Rocco Santo Filippone, boss della ‘ndrangheta di Melicucco, centro della Piana di Gioia Tauro, resterà ai domiciliari fino a quando l’emergenza coronavirus non sarà da considerarsi esaurita. Questa la decisione della Corte d’appello di Reggio Calabria, su richiesta degli avvocati Guido Contestabile e Angelo Sorace, legali del 72enne imputato in Corte d’Assise nel processo “‘Ndrangheta stragista”. A motivare il provvedimento dei giudici sono stati “motivi di salute” riconducibili alle condizioni di Filippone, ritenuto uomo di fiducia del clan Piromalli. Come riportato dall’Ansa, Rocco Santo Filippone è finito a processo con l’ex capo mandamento di Brancaccio di Palermo Giuseppe Graviano, dopo un’indagine coordinata dal procuratore aggiunto della Dda reggina Giuseppe Lombardo sui rapporti ‘Ndrangheta-Cosa Nostra’ nell’ambito della strategia stragista dei primi anni Novanta.

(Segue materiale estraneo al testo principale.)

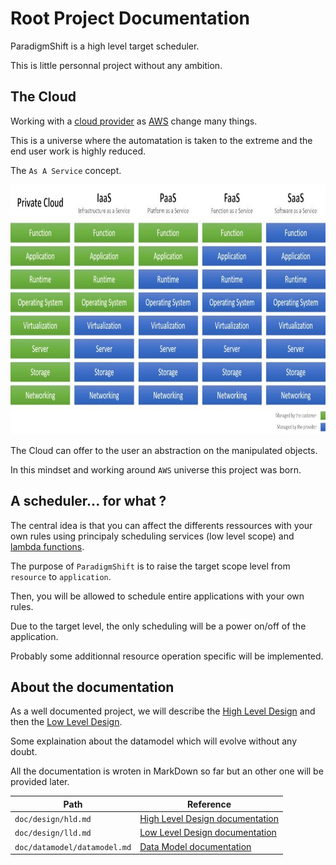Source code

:# Root Project Documentation

ParadigmShift is a high level target scheduler.

This is little personnal project without any ambition.

## The Cloud

Working with a [cloud provider](https://fr.wikipedia.org/wiki/Cloud_computing) as [AWS](https://en.wikipedia.org/wiki/Amazon_Web_Services) change many things.

This is a universe where the automatation is taken to the extreme and the end user work is highly reduced.

The `As A Service` concept.

<img src="aas.jpg" width="800" height="400">

The Cloud can offer to the user an abstraction on the manipulated objects.

In this mindset and working around `AWS` universe this project was born.

## A scheduler... for what ?

The central idea is that you can affect the differents ressources with your own rules using principaly scheduling services (low level scope) and [lambda functions](https://en.wikipedia.org/wiki/AWS_Lambda).

The purpose of `ParadigmShift` is to raise the target scope level from `resource` to `application`.

Then, you will be allowed to schedule entire applications with your own rules.

Due to the target level, the only scheduling will be a power on/off of the application.

Probably some additionnal resource operation specific will be implemented.

## About the documentation

As a well documented project, we will describe the [High Level Design](https://en.wikipedia.org/wiki/High-level_design) and then the [Low Level Design](https://en.wikipedia.org/wiki/Low-level_design).

Some explaination about the datamodel which will evolve without any doubt.

All the documentation is wroten in MarkDown so far but an other one will be provided later.

| Path                               | Reference                                                         |
|------------------------------------|-------------------------------------------------------------------|
| `doc/design/hld.md`                | [High Level Design documentation](design/hld.md)                  |
| `doc/design/lld.md`                | [Low Level Design documentation](design/lld.md)                   |
| `doc/datamodel/datamodel.md`       | [Data Model documentation](datamodel/datamodel.md)                |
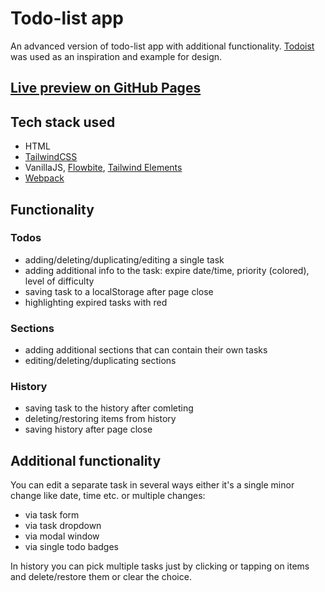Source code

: # Todo-list app
An advanced version of todo-list app with additional functionality. [Todoist](https://app.todoist.com/app/today) was used as an inspiration and example for design.
## [Live preview on GitHub Pages](https://nikitossik.github.io/todo-app/)
## Tech stack used
- HTML
- [TailwindCSS](https://tailwindcss.com/)
- VanillaJS, [Flowbite](https://flowbite.com/), [Tailwind Elements](https://tw-elements.com/)
- [Webpack](https://webpack.js.org/)
## Functionality
### Todos
- adding/deleting/duplicating/editing a single task
- adding additional info to the task: expire date/time, priority (colored), level of difficulty
- saving task to a localStorage after page close
- highlighting expired tasks with red
### Sections
- adding additional sections that can contain their own tasks
- editing/deleting/duplicating sections
### History
- saving task to the history after comleting
- deleting/restoring items from history
- saving history after page close
## Additional functionality
You can edit a separate task in several ways either it's a single minor change like date, time etc. or multiple changes:
- via task form
- via task dropdown
- via modal window
- via single todo badges

In history you can pick multiple tasks just by clicking or tapping on items and delete/restore them or clear the choice.

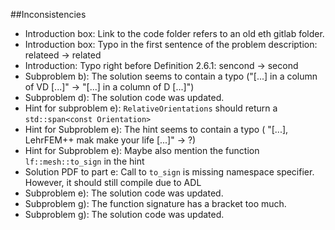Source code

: 
##Inconsistencies

- Introduction box: Link to the code folder refers to an old eth gitlab folder.
- Introduction box: Typo in the first sentence of the problem description: relateed -> related
- Introduction: Typo right before Definition 2.6.1: sencond -> second
- Subproblem b): The solution seems to contain a typo ("[...] in a column of VD [...]" -> "[...] in a column of D [...]")
- Subproblem d): The solution code was updated.
- Hint for subproblem e): `RelativeOrientations` should return a `std::span<const Orientation>`
- Hint for Subproblem e): The hint seems to contain a typo ( "[...], LehrFEM++ mak make your life [...]" -> ?)
- Hint for Subproblem e): Maybe also mention the function `lf::mesh::to_sign` in the hint
- Solution PDF to part e: Call to `to_sign` is missing namespace specifier. However, it should still compile due to ADL
- Subproblem e): The solution code was updated.
- Subproblem g): The function signature has a bracket too much.
- Subproblem g): The solution code was updated.

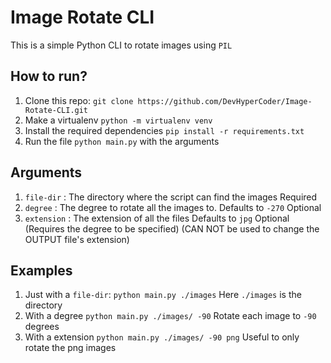 # Image Rotate CLI

This is a simple Python CLI to rotate images using `PIL` 

## How to run?
1. Clone this repo: `git clone https://github.com/DevHyperCoder/Image-Rotate-CLI.git`
2. Make a virtualenv `python -m virtualenv venv`
3. Install the required dependencies `pip install -r requirements.txt`
4. Run the file `python main.py` with the arguments

## Arguments
1. `file-dir` : The directory where the script can find the images Required
2. `degree` : The degree to rotate all the images to. Defaults to `-270` Optional
3. `extension` : The extension of all the files Defaults to `jpg` Optional (Requires the degree to be specified) (CAN NOT be used to change the OUTPUT file's extension)

## Examples
1. Just with a `file-dir`:
   `python main.py ./images` Here `./images` is the directory
2. With a degree
   `python main.py ./images/ -90` Rotate each image to `-90` degrees
3. With a extension
   `python main.py ./images/ -90 png` Useful to only rotate the png images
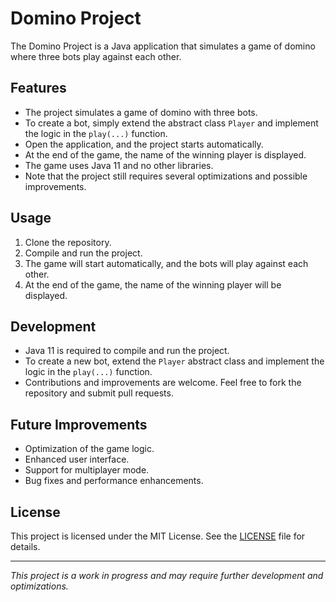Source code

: # Domino Project

The Domino Project is a Java application that simulates a game of domino where three bots play against each other.

## Features

- The project simulates a game of domino with three bots.
- To create a bot, simply extend the abstract class `Player` and implement the logic in the `play(...)` function.
- Open the application, and the project starts automatically.
- At the end of the game, the name of the winning player is displayed.
- The game uses Java 11 and no other libraries.
- Note that the project still requires several optimizations and possible improvements.

## Usage

1. Clone the repository.
2. Compile and run the project.
3. The game will start automatically, and the bots will play against each other.
4. At the end of the game, the name of the winning player will be displayed.

## Development

- Java 11 is required to compile and run the project.
- To create a new bot, extend the `Player` abstract class and implement the logic in the `play(...)` function.
- Contributions and improvements are welcome. Feel free to fork the repository and submit pull requests.

## Future Improvements

- Optimization of the game logic.
- Enhanced user interface.
- Support for multiplayer mode.
- Bug fixes and performance enhancements.

## License

This project is licensed under the MIT License. See the [LICENSE](LICENSE) file for details.

---
*This project is a work in progress and may require further development and optimizations.*
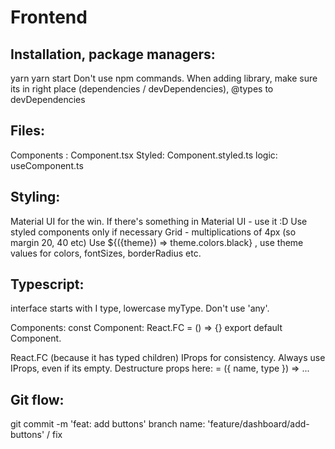 # Frontend

Installation, package managers:
--
yarn
yarn start
Don't use npm commands.
When adding library, make sure its in right place (dependencies / devDependencies), @types to devDependencies

Files:
--
Components : Component.tsx
Styled: Component.styled.ts
logic: useComponent.ts

Styling:
--
Material UI for the win.
If there's something in Material UI - use it :D 
Use styled components only if necessary
Grid - multiplications of 4px (so margin 20, 40 etc)
Use ${({theme}) => theme.colors.black} , use theme values for colors, fontSizes, borderRadius etc.

Typescript:
--
interface starts with I
type, lowercase myType.
Don't use 'any'.

Components:
const Component: React.FC<IProps> = () => {}
export default Component.

React.FC (because it has typed children)
IProps for consistency. Always use IProps, even if its empty.
Destructure props here:  = ({ name, type }) => ...


Git flow:
--
git commit -m 'feat: add buttons'
branch name: 'feature/dashboard/add-buttons' / fix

ROCCO SANTO FILIPPONE, BOSS ‘NDRANGHETA AI DOMICILIARI
Ma quali sono stati i sopracitati motivi di salute che hanno portato la Corte d’appello di Reggio Calabria a concedere i domiciliari ad un presunto boss di ‘ndrangheta come Rocco Santo Filippone? A spiegarlo sono stati gli stessi avvocati Guido Contestabile e Angelo Sorace, secondo i quali il provvedimento giudiziario si è reso necessario in ragione delle “condizioni particolarmente a rischio” del loro assistito. Il boss, come attestato anche dai sanitari del carcere delle “Vallette” di Torino dov’era recluso, risulta affetto da patologie “cardio-vascolari gravi”. Come riportato da Il Fatto Quotidiano, nel processo a carico di Filippone si ipotizza che lui e Graviano siano i mandanti dell’omicidio dei carabinieri Fava e Garofalo, avvenuto nel gennaio 1994 nei pressi dello svincolo di Scilla sull’autostrada Salerno-Reggio Calabria. L’assassinio, secondo l’ipotesi accusatoria, rientrerebbe nella strategia di attacco e ricatto allo Stato da parte della mafia e della ‘ndrangheta, in quel frangente alleate.